Stored data entries
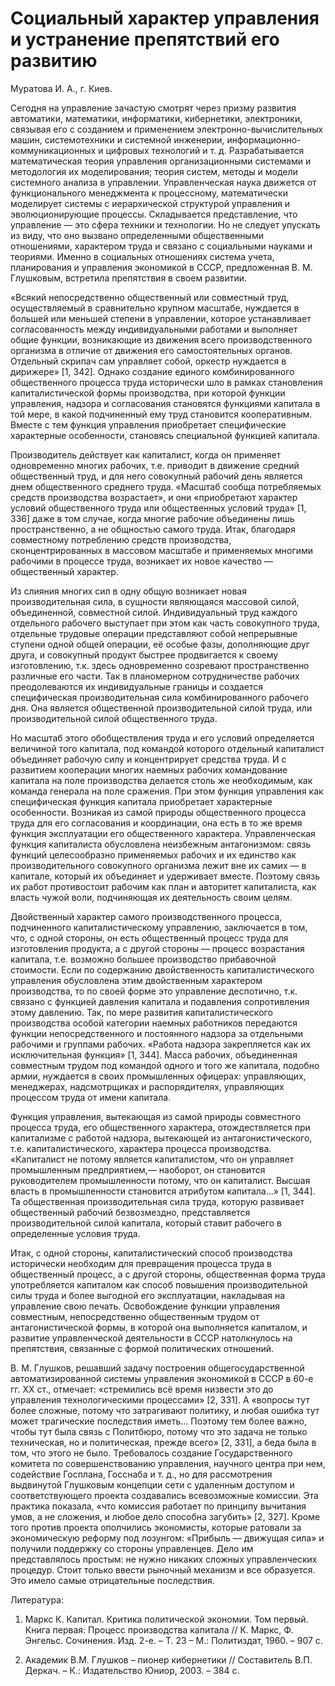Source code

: # Социальный характер управления и устранение препятствий его развитию

Муратова И. А., г. Киев.

Сегодня на управление зачастую смотрят через призму развития автоматики, математики, информатики, кибернетики, электроники, связывая его с созданием и применением электронно-вычислительных машин, системотехники и системной инженерии, информационно- коммуникационных и цифровых технологий и т. д. Разрабатывается математическая теория управления организационными системами и методология их моделирования; теория систем, методы и модели системного анализа в управлении. Управленческая наука движется от функционального менеджмента к процессному, математически моделирует системы с иерархической структурой управления и эволюционирующие процессы. Складывается представление, что управление — это сфера техники и технологии. Но не следует упускать из виду, что оно вызвано определенными общественными отношениями, характером труда и связано с социальными науками и теориями. Именно в социальных отношениях система учета, планирования и управления экономикой в СССР, предложенная В. М. Глушковым, встретила препятствия в своем развитии.

«Всякий непосредственно общественный или совместный труд, осуществляемый в сравнительно крупном масштабе, нуждается в большей или меньшей степени в управлении, которое устанавливает согласованность между индивидуальными работами и выполняет общие функции, возникающие из движения всего производственного организма в отличие от движения его самостоятельных органов. Отдельный скрипач сам управляет собой, оркестр нуждается в дирижере» \[1, 342\]. Однако создание единого комбинированного общественного процесса труда исторически шло в рамках становления капиталистической формы производства, при которой функции управления, надзора и согласования становятся функциями капитала в той мере, в какой подчиненный ему труд становится кооперативным. Вместе с тем функция управления приобретает специфические характерные особенности, становясь специальной функцией капитала.

Производитель действует как капиталист, когда он применяет одновременно многих рабочих, т.е. приводит в движение средний общественный труд, и для него совокупный рабочий день является днем общественного среднего труда. «Масштаб сообща потребляемых средств производства возрастает», и они «приобретают характер условий общественного труда или общественных условий труда» \[1, 336\] даже в том случае, когда многие рабочие объединены лишь пространственно, а не общностью самого труда. Итак, благодаря совместному потреблению средств производства, сконцентрированных в массовом масштабе и применяемых многими рабочими в процессе труда, возникает их новое качество — общественный характер.

Из слияния многих сил в одну общую возникает новая производительная сила, в сущности являющаяся массовой силой, объединенной, совместной силой. Индивидуальный труд каждого отдельного рабочего выступает при этом как часть совокупного труда, отдельные трудовые операции представляют собой непрерывные ступени одной общей операции, её особые фазы, дополняющие друг друга, и совокупный продукт быстрее продвигается к своему изготовлению, т.к. здесь одновременно созревают пространственно различные его части. Так в планомерном сотрудничестве рабочих преодолеваются их индивидуальные границы и создается специфическая производительная сила комбинированного рабочего дня. Она является общественной производительной силой труда, или производительной силой общественного труда.

Но масштаб этого обобществления труда и его условий определяется величиной того капитала, под командой которого отдельный капиталист объединяет рабочую силу и концентрирует средства труда. И с развитием кооперации многих наемных рабочих командование капитала на поле производства делается столь же необходимым, как команда генерала на поле сражения. При этом функция управления как специфическая функция капитала приобретает характерные особенности. Возникая из самой природы общественного процесса труда для его согласования и координации, она есть в то же время функция эксплуатации его общественного характера. Управленческая функция капиталиста обусловлена неизбежным антагонизмом: связь функций целесообразно применяемых рабочих и их единство как производительного совокупного организма лежит вне их самих — в капитале, который их объединяет и удерживает вместе. Поэтому связь их работ противостоит рабочим как план и авторитет капиталиста, как власть чужой воли, подчиняющая их деятельность своим целям.

Двойственный характер самого производственного процесса, подчиненного капиталистическому управлению, заключается в том, что, с одной стороны, он есть общественный процесс труда для изготовления продукта, а с другой стороны — процесс возрастания капитала, т.е. возможно большее производство прибавочной стоимости. Если по содержанию двойственность капиталистического управления обусловлена этим двойственным характером производства, то по своей форме это управление деспотично, т.к. связано с функцией давления капитала и подавления сопротивления этому давлению. Так, по мере развития капиталистического производства особой категории наемных работников передаются функции непосредственного и постоянного надзора за отдельными рабочими и группами рабочих. «Работа надзора закрепляется как их исключительная функция» \[1, 344\]. Масса рабочих, объединенная совместным трудом под командой одного и того же капитала, подобно армии, нуждается в своих промышленных офицерах: управляющих, менеджерах, надсмотрщиках и распорядителях, управляющих процессом труда от имени капитала.

Функция управления, вытекающая из самой природы совместного процесса труда, его общественного характера, отождествляется при капитализме с работой надзора, вытекающей из антагонистического, т.е. капиталистического, характера процесса производства. «Капиталист не потому является капиталистом, что он управляет промышленным предприятием,— наоборот, он становится руководителем промышленности потому, что он капиталист. Высшая власть в промышленности становится атрибутом капитала...» [1, 344]. Та общественная производительная сила труда, которую развивает общественный рабочий безвозмездно, представляется производительной силой капитала, который ставит рабочего в определенные условия труда.

Итак, с одной стороны, капиталистический способ производства исторически необходим для превращения процесса труда в общественный процесс, а с другой стороны, общественная форма труда употребляется капиталом как способ повышения производительной силы труда и более выгодной его эксплуатации, накладывая на управление свою печать. Освобождение функции управления совместным, непосредственно общественным трудом от антагонистической формы, в которой она выполняется капиталом, и развитие управленческой деятельности в СССР натолкнулось на препятствия, связанные с формой политических отношений.

В. М. Глушков, решавший задачу построения общегосударственной автоматизированной системы управления экономикой в СССР в 60-е гг. ХХ ст., отмечает: «стремились всё время низвести это до управления технологическими процессами» \[2, 331\]. А «вопросы тут более сложные, потому что затрагивают политику, и любая ошибка тут может трагические последствия иметь... Поэтому тем более важно, чтобы тут была связь с Политбюро, потому что это задача не только техническая, но и политическая, прежде всего» \[2, 331\], а беда была в том, что этого не было. Требовалось создание Государственного комитета по совершенствованию управления, научного центра при нем, содействие Госплана, Госснаба и т. д., но для рассмотрения выдвинутой Глушковым концепции сети с удаленным доступом и соответствующего проекта создавались всевозможные комиссии. Эта практика показала, «что комиссия работает по принципу вычитания умов, а не сложения, и любое дело способна загубить» \[2, 327\]. Кроме того против проекта ополчились экономисты, которые ратовали за экономическую реформу под лозунгом: «Прибыль — движущая сила» и получили поддержку со стороны управленцев. Дело им представлялось простым: не нужно никаких сложных управленческих процедур. Стоит только ввести рыночный механизм и все образуется. Это имело самые отрицательные последствия.

Литература:

1. Маркс К. Капитал. Критика политической экономии. Том первый. Книга первая: Процесс производства капитала // К. Маркс, Ф. Энгельс. Сочинения. Изд. 2-е. – Т. 23 – М.: Политиздат, 1960. – 907 с.

2. Академик В.М. Глушков – пионер кибернетики // Составитель В.П. Деркач. – К.: Издательство Юниор, 2003. – 384 с.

• WORK TASK:
Could you transcribe all of the data exactly, keeping every picture out of the copy?

• RESPONSE TO THIS EXERCISE:
Source code

: # Социальный характер управления и устранение препятствий его развитию

Муратова И. А., г. Киев.

Сегодня на управление зачастую смотрят через призму развития автоматики, математики, информатики, кибернетики, электроники, связывая его с созданием и применением электронно-вычислительных машин, системотехники и системной инженерии, информационно- коммуникационных и цифровых технологий и т. д. Разрабатывается математическая теория управления организационными системами и методология их моделирования; теория систем, методы и модели системного анализа в управлении. Управленческая наука движется от функционального менеджмента к процессному, математически моделирует системы с иерархической структурой управления и эволюционирующие процессы. Складывается представление, что управление — это сфера техники и технологии. Но не следует упускать из виду, что оно вызвано определенными общественными отношениями, характером труда и связано с социальными науками и теориями. Именно в социальных отношениях система учета, планирования и управления экономикой в СССР, предложенная В. М. Глушковым, встретила препятствия в своем развитии.

«Всякий непосредственно общественный или совместный труд, осуществляемый в сравнительно крупном масштабе, нуждается в большей или меньшей степени в управлении, которое устанавливает согласованность между индивидуальными работами и выполняет общие функции, возникающие из движения всего производственного организма в отличие от движения его самостоятельных органов. Отдельный скрипач сам управляет собой, оркестр нуждается в дирижере» \[1, 342\]. Однако создание единого комбинированного общественного процесса труда исторически шло в рамках становления капиталистической формы производства, при которой функции управления, надзора и согласования становятся функциями капитала в той мере, в какой подчиненный ему труд становится кооперативным. Вместе с тем функция управления приобретает специфические характерные особенности, становясь специальной функцией капитала.

Производитель действует как капиталист, когда он применяет одновременно многих рабочих, т.е. приводит в движение средний общественный труд, и для него совокупный рабочий день является днем общественного среднего труда. «Масштаб сообща потребляемых средств производства возрастает», и они «приобретают характер условий общественного труда или общественных условий труда» \[1, 336\] даже в том случае, когда многие рабочие объединены лишь пространственно, а не общностью самого труда. Итак, благодаря совместному потреблению средств производства, сконцентрированных в массовом масштабе и применяемых многими рабочими в процессе труда, возникает их новое качество — общественный характер.

Из слияния многих сил в одну общую возникает новая производительная сила, в сущности являющаяся массовой силой, объединенной, совместной силой. Индивидуальный труд каждого отдельного рабочего выступает при этом как часть совокупного труда, отдельные трудовые операции представляют собой непрерывные ступени одной общей операции, её особые фазы, дополняющие друг друга, и совокупный продукт быстрее продвигается к своему изготовлению, т.к. здесь одновременно созревают пространственно различные его части. Так в планомерном сотрудничестве рабочих преодолеваются их индивидуальные границы и создается специфическая производительная сила комбинированного рабочего дня. Она является общественной производительной силой труда, или производительной силой общественного труда.

Но масштаб этого обобществления труда и его условий определяется величиной того капитала, под командой которого отдельный капиталист объединяет рабочую силу и концентрирует средства труда. И с развитием кооперации многих наемных рабочих командование капитала на поле производства делается столь же необходимым, как команда генерала на поле сражения. При этом функция управления как специфическая функция капитала приобретает характерные особенности. Возникая из самой природы общественного процесса труда для его согласования и координации, она есть в то же время функция эксплуатации его общественного характера. Управленческая функция капиталиста обусловлена неизбежным антагонизмом: связь функций целесообразно применяемых рабочих и их единство как производительного совокупного организма лежит вне их самих — в капитале, который их объединяет и удерживает вместе. Поэтому связь их работ противостоит рабочим как план и авторитет капиталиста, как власть чужой воли, подчиняющая их деятельность своим целям.

Двойственный характер самого производственного процесса, подчиненного капиталистическому управлению, заключается в том, что, с одной стороны, он есть общественный процесс труда для изготовления продукта, а с другой стороны — процесс возрастания капитала, т.е. возможно большее производство прибавочной стоимости. Если по содержанию двойственность капиталистического управления обусловлена этим двойственным характером производства, то по своей форме это управление деспотично, т.к. связано с функцией давления капитала и подавления сопротивления этому давлению. Так, по мере развития капиталистического производства особой категории наемных работников передаются функции непосредственного и постоянного надзора за отдельными рабочими и группами рабочих. «Работа надзора закрепляется как их исключительная функция» \[1, 344\]. Масса рабочих, объединенная совместным трудом под командой одного и того же капитала, подобно армии, нуждается в своих промышленных офицерах: управляющих, менеджерах, надсмотрщиках и распорядителях, управляющих процессом труда от имени капитала.

Функция управления, вытекающая из самой природы совместного процесса труда, его общественного характера, отождествляется при капитализме с работой надзора, вытекающей из антагонистического, т.е. капиталистического, характера процесса производства. «Капиталист не потому является капиталистом, что он управляет промышленным предприятием,— наоборот, он становится руководителем промышленности потому, что он капиталист. Высшая власть в промышленности становится атрибутом капитала...» [1, 344]. Та общественная производительная сила труда, которую развивает общественный рабочий безвозмездно, представляется производительной силой капитала, который ставит рабочего в определенные условия труда.

Итак, с одной стороны, капиталистический способ производства исторически необходим для превращения процесса труда в общественный процесс, а с другой стороны, общественная форма труда употребляется капиталом как способ повышения производительной силы труда и более выгодной его эксплуатации, накладывая на управление свою печать. Освобождение функции управления совместным, непосредственно общественным трудом от антагонистической формы, в которой она выполняется капиталом, и развитие управленческой деятельности в СССР натолкнулось на препятствия, связанные с формой политических отношений.

В. М. Глушков, решавший задачу построения общегосударственной автоматизированной системы управления экономикой в СССР в 60-е гг. ХХ ст., отмечает: «стремились всё время низвести это до управления технологическими процессами» \[2, 331\]. А «вопросы тут более сложные, потому что затрагивают политику, и любая ошибка тут может трагические последствия иметь... Поэтому тем более важно, чтобы тут была связь с Политбюро, потому что это задача не только техническая, но и политическая, прежде всего» \[2, 331\], а беда была в том, что этого не было. Требовалось создание Государственного комитета по совершенствованию управления, научного центра при нем, содействие Госплана, Госснаба и т. д., но для рассмотрения выдвинутой Глушковым концепции сети с удаленным доступом и соответствующего проекта создавались всевозможные комиссии. Эта практика показала, «что комиссия работает по принципу вычитания умов, а не сложения, и любое дело способна загубить» \[2, 327\]. Кроме того против проекта ополчились экономисты, которые ратовали за экономическую реформу под лозунгом: «Прибыль — движущая сила» и получили поддержку со стороны управленцев. Дело им представлялось простым: не нужно никаких сложных управленческих процедур. Стоит только ввести рыночный механизм и все образуется. Это имело самые отрицательные последствия.

Литература:

1. Маркс К. Капитал. Критика политической экономии. Том первый. Книга первая: Процесс производства капитала // К. Маркс, Ф. Энгельс. Сочинения. Изд. 2-е. – Т. 23 – М.: Политиздат, 1960. – 907 с.

2. Академик В.М. Глушков – пионер кибернетики // Составитель В.П. Деркач. – К.: Издательство Юниор, 2003. – 384 с.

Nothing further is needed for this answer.